We now demand that during the decoding process, the decoder chooses action \(a_{t+1}\in A_{Y_t}\) which generates successor state \(Y_{t+1}(\mathbf{{x}})=a_{t+1}(Y_t(\mathbf{{x}}))\) according to a stochastic policy, \(a_{t+1}\sim \pi _{\varvec{\psi }}(\mathbf{{x}},Y_t(\mathbf{{x}}))\), with parameter \({\varvec{\psi }}\in \mathbb {R}^{m_2}\) (where \(m_2\) is the dimensionality of the decoder feature space) and features \({\varvec{\Psi }}(\mathbf{{x}},Y_t(\mathbf{{x}}),a_{t+1})\). At time T, the prediction is the highest-scoring output from \({Y}_T(\mathbf{{x}})\) according to Eq. 7.
The learning problem is to find parameters \({\varvec{\phi }}\) and \({\varvec{\psi }}\) that minimize the expected costs over all inputs, outputs, and numbers of available decoding steps:
$$\begin{aligned}&\mathop {{{\mathrm{argmin\,}}}}\limits _{{{\varvec{\phi }},{\varvec{\psi }}}}\; {\mathbb {E}}_{(\mathbf{{x}},\mathbf{{y}}), T, Y_T(\mathbf{{x}})} \left[ c(\mathbf{{x}}, \mathbf{{y}}, {\mathop {{{\mathrm{ argmax\,}}}}\limits _{\hat{\mathbf{{y}}}\in Y_T(\mathbf{{x}})}} f_{\varvec{\phi }}(\mathbf{{x}}, {\hat{\mathbf{{y}}}})\right] \end{aligned}$$
(12)
$$\begin{aligned}&\hbox {with } (\mathbf{{x}},\mathbf{{y}})\sim p(\mathbf{{x}},\mathbf{{y}}),\quad T\sim p(T|\tau ) \end{aligned}$$
(13)
$$\begin{aligned}&Y_T(\mathbf{{x}})\sim p(Y_T(\mathbf{{x}}) | \pi _{\varvec{\psi }},\mathbf{{x}}, T). \end{aligned}$$
(14)
The costs \(c(\mathbf{{x}},\mathbf{{y}},{\hat{\mathbf{{y}}}})\) of the highest-scoring element \({\hat{\mathbf{{y}}}}={{\mathrm{ argmax\,}}}_{{\mathbf{{y}}'}\in Y_T(\mathbf{{x}})} f_{\varvec{\phi }}(\mathbf{{x}}, {\mathbf{{y}}'})\) may not be differentiable in \({\varvec{\phi }}\).
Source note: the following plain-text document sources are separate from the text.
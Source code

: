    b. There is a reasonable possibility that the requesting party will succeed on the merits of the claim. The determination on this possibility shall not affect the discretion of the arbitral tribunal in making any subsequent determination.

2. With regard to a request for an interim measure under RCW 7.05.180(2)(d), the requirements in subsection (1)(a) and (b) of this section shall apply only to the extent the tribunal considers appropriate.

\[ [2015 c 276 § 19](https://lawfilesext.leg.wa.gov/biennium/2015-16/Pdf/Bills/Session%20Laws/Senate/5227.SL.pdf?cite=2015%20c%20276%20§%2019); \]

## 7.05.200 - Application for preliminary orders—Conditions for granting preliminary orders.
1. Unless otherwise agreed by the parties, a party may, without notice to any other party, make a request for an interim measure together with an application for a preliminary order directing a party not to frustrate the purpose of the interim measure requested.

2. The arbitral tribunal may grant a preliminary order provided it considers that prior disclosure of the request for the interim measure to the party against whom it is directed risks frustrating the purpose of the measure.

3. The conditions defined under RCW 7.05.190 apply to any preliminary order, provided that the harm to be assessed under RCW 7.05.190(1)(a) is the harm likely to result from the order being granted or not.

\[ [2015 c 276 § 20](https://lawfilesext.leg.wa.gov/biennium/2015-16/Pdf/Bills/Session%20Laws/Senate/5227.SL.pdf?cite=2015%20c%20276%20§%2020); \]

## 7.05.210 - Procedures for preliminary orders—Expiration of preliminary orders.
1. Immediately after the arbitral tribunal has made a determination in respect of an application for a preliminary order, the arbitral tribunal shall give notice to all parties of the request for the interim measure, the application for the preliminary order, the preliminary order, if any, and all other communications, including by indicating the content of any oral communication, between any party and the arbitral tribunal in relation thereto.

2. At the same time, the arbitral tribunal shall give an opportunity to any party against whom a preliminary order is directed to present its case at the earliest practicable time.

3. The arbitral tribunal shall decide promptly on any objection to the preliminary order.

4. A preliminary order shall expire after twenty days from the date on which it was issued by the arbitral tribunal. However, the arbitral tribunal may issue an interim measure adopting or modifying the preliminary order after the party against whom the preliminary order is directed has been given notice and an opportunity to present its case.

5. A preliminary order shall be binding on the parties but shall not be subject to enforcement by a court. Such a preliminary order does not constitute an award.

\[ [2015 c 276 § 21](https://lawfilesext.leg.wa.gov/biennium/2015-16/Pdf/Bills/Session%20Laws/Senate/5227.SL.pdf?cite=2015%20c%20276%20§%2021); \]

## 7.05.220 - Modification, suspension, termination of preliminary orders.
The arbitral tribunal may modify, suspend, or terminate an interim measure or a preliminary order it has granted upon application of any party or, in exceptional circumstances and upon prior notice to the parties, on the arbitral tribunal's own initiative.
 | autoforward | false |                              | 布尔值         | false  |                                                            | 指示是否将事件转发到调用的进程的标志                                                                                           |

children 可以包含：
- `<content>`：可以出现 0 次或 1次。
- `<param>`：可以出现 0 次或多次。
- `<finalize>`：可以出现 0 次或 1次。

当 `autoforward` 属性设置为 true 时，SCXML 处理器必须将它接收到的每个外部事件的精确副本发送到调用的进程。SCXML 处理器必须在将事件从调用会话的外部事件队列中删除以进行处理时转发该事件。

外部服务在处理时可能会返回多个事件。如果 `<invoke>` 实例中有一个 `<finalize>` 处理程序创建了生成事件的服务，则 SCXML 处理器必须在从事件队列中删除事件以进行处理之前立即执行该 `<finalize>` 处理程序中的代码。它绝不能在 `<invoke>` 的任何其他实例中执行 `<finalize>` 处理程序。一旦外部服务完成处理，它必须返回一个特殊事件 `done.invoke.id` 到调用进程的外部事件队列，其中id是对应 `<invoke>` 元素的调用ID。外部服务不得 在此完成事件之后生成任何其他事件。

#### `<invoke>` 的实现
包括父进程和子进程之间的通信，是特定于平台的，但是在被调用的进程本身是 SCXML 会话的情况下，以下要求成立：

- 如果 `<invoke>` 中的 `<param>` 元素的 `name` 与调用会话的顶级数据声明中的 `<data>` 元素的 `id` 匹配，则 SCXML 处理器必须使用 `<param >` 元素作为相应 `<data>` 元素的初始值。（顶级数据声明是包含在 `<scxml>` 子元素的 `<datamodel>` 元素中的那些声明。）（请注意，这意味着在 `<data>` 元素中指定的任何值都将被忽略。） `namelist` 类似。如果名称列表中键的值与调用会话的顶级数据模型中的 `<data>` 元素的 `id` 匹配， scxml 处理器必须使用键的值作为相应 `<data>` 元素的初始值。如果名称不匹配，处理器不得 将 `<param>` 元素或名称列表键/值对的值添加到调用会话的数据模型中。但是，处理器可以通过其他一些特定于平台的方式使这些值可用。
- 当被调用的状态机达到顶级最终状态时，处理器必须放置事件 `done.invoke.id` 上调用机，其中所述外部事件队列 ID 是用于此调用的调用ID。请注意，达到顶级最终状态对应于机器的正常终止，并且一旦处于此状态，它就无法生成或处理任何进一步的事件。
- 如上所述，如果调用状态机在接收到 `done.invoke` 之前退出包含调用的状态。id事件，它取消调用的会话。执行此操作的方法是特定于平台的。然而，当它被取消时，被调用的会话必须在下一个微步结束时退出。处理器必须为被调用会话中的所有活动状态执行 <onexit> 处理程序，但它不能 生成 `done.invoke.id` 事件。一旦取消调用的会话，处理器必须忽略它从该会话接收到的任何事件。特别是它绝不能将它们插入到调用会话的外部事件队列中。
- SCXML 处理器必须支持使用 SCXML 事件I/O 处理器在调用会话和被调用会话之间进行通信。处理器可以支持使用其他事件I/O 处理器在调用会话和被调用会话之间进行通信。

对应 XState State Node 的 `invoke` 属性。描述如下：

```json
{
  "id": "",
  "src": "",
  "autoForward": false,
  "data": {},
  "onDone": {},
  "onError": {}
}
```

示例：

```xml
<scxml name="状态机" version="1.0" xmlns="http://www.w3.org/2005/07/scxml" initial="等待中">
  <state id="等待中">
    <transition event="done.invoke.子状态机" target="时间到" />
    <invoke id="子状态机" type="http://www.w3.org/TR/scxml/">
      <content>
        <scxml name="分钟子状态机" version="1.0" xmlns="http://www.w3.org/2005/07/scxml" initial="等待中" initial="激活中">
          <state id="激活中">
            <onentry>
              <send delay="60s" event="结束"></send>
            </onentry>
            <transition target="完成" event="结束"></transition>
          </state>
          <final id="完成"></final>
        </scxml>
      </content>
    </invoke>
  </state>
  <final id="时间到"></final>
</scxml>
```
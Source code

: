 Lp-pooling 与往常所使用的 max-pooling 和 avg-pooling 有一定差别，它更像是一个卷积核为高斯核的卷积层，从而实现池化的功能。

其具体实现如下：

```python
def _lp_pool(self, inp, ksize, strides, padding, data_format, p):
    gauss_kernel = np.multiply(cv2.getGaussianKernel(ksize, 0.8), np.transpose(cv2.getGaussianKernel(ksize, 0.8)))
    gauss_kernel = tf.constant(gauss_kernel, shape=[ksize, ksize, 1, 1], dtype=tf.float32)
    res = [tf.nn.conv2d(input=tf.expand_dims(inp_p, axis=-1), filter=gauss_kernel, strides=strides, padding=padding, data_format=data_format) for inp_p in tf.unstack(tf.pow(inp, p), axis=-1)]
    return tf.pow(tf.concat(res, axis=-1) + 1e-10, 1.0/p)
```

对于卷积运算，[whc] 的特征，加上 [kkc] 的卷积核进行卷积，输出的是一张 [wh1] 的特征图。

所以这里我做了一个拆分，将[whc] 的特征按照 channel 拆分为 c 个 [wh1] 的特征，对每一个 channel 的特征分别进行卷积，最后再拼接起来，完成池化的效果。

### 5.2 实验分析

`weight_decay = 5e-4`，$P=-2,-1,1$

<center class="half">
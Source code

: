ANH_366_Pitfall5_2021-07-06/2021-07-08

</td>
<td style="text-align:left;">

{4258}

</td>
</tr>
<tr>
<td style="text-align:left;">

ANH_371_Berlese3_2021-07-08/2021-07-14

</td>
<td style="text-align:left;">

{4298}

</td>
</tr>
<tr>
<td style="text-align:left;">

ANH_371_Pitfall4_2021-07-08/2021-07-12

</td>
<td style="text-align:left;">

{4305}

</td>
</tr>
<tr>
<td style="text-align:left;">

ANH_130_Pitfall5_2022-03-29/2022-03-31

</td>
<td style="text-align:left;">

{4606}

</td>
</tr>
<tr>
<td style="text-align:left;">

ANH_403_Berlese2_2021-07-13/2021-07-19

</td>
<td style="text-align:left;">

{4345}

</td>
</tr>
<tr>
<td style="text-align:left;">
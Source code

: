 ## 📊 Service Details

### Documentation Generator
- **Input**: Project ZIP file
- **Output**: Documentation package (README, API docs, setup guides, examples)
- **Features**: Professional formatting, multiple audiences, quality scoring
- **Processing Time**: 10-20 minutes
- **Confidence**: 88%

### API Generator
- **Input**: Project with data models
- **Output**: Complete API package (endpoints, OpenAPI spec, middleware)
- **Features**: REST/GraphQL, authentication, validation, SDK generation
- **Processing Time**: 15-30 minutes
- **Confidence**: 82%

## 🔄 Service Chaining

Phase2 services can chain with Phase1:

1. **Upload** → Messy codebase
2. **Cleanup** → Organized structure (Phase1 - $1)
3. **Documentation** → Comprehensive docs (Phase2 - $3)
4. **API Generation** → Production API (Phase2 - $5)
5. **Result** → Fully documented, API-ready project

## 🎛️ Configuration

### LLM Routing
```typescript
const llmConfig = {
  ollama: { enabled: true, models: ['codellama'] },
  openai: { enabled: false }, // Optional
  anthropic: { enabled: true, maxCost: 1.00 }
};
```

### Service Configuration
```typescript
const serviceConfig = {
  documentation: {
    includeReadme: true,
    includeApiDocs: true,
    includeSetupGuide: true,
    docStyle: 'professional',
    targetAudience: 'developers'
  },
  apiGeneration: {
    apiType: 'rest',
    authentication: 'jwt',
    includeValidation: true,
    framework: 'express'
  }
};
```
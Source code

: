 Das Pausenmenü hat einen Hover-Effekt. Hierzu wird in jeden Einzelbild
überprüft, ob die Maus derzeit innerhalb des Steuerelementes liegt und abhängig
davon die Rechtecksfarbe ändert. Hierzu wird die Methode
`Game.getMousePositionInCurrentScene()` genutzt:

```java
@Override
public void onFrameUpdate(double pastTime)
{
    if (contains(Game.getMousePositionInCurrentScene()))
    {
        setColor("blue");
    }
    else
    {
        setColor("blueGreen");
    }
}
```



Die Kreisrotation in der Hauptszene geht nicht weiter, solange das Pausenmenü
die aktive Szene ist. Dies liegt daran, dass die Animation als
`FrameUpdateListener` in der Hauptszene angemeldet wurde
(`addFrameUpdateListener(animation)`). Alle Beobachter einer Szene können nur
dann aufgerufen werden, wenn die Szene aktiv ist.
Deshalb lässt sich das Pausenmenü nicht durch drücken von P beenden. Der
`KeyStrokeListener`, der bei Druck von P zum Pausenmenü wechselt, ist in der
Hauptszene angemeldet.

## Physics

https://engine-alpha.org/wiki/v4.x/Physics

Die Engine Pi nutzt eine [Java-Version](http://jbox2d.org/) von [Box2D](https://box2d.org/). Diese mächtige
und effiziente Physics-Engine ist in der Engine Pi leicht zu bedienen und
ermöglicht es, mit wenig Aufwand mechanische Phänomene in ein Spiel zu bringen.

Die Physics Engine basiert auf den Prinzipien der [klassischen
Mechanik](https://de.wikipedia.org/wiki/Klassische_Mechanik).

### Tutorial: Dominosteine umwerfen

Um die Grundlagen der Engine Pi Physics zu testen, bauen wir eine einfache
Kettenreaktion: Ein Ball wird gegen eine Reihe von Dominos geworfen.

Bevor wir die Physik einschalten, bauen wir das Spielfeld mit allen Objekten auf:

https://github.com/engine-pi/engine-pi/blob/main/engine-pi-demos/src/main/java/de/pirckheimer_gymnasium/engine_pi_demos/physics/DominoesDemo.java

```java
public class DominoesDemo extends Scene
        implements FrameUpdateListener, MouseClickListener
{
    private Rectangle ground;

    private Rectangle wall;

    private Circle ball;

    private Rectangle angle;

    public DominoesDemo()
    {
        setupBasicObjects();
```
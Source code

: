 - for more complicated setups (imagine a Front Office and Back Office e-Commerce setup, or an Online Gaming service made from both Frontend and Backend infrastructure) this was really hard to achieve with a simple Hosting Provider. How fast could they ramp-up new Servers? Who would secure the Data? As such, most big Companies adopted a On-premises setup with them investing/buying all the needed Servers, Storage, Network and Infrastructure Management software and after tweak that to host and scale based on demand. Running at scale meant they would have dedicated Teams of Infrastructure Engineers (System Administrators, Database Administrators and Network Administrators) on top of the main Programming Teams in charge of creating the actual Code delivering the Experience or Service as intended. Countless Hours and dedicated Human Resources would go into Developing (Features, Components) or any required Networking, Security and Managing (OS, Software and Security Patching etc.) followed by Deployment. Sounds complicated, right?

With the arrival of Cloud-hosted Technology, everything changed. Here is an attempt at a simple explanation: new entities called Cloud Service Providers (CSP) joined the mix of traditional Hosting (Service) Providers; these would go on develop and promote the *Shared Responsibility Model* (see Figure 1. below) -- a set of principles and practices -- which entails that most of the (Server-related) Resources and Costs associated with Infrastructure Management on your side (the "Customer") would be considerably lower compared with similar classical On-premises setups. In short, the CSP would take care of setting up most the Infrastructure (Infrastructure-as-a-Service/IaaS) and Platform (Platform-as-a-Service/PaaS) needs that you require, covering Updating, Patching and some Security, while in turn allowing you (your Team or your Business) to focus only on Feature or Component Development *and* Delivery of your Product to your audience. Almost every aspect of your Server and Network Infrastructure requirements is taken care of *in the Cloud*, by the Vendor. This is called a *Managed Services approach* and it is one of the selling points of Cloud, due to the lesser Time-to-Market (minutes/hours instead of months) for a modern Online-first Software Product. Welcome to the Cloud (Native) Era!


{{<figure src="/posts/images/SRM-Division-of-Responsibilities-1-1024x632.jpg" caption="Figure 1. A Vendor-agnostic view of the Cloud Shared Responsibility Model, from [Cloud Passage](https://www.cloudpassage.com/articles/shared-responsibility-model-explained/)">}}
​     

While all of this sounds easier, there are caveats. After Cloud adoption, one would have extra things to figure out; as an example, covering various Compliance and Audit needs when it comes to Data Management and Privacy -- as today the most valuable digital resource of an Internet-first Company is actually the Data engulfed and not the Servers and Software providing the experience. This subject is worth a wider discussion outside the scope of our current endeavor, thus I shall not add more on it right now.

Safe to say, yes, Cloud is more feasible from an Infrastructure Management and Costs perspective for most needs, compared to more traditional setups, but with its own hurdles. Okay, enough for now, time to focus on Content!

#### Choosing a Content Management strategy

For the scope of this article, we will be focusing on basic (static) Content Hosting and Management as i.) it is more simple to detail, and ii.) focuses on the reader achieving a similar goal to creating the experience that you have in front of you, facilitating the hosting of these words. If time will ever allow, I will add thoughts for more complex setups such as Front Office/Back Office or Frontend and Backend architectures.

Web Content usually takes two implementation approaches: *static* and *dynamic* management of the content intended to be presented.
Let therefore loss \(\ell (\mathbf{{x}},\mathbf{{y}},Y_T(\mathbf{{x}});{\varvec{\phi }})\) be a differentiable approximation of the cost that \({\varvec{\phi }}\) induces on the set \(Y_T(\mathbf{{x}})\). Section 7.2 instantiates the loss for the motivating problem. Distribution \(p(\mathbf{{x}},\mathbf{{y}})\) is unknown. Given training data \(S=\{(\mathbf{{x}}_1,\mathbf{{y}}_1),\dots ,(\mathbf{{x}}_m,\mathbf{{y}}_m)\}\), we approximate the expected costs (Eq. 12) by the regularized expected empirical loss with convex regularizers \({\varOmega }_{\varvec{\phi }}\) and \({\varOmega }_{\varvec{\psi }}\):
$$\begin{aligned} {\varvec{\phi }}^*,{\varvec{\psi }}^*= & {} \mathop {{{\mathrm{argmin\,}}}}\limits _{{{\varvec{\phi }},{\varvec{\psi }}}} \sum _{(\mathbf{{x}},\mathbf{{y}})\in S} V_{{\varvec{\phi }},{\varvec{\psi }},\tau }(\mathbf{{x}},\mathbf{{y}}) +{\varOmega }_{\varvec{\phi }}+{\varOmega }_{\varvec{\psi }}\end{aligned}$$
(15)
$$\begin{aligned} \hbox {with }V_{{\varvec{\phi }},{\varvec{\psi }},\tau }(\mathbf{{x}},\mathbf{{y}})= & {} \sum _{T=1}^\infty \Bigl (p(T|\tau ) \sum _{Y_T(\mathbf{{x}})} p(Y_T(\mathbf{{x}}) | \pi _{\varvec{\psi }},\mathbf{{x}},T) \ell (\mathbf{{x}},\mathbf{{y}},Y_T(\mathbf{{x}});{\varvec{\phi }})\Bigr ). \end{aligned}$$
(16)
Equation 15 still cannot be solved immediately because it contains a sum over all values of T and all sets \(Y_T(\mathbf{{x}})\). To solve Eq. 15, we will liberally borrow ideas from the field of reinforcement learning. First, we will derive a formulation of the gradient \(\nabla _{{\varvec{\psi }},{\varvec{\phi }}} V_{{\varvec{\psi }},{\varvec{\phi }},\tau }(\mathbf{{x}},\mathbf{{y}})\). The gradient still involves an intractable sum over all sequences of actions, but its formulation suggests that it can be approximated by sampling action sequences according to the stochastic policy. By using a baseline function—which are a common tool in reinforcement learning (Greensmith et al. 2004)—we can reduce the variance of this sampling process.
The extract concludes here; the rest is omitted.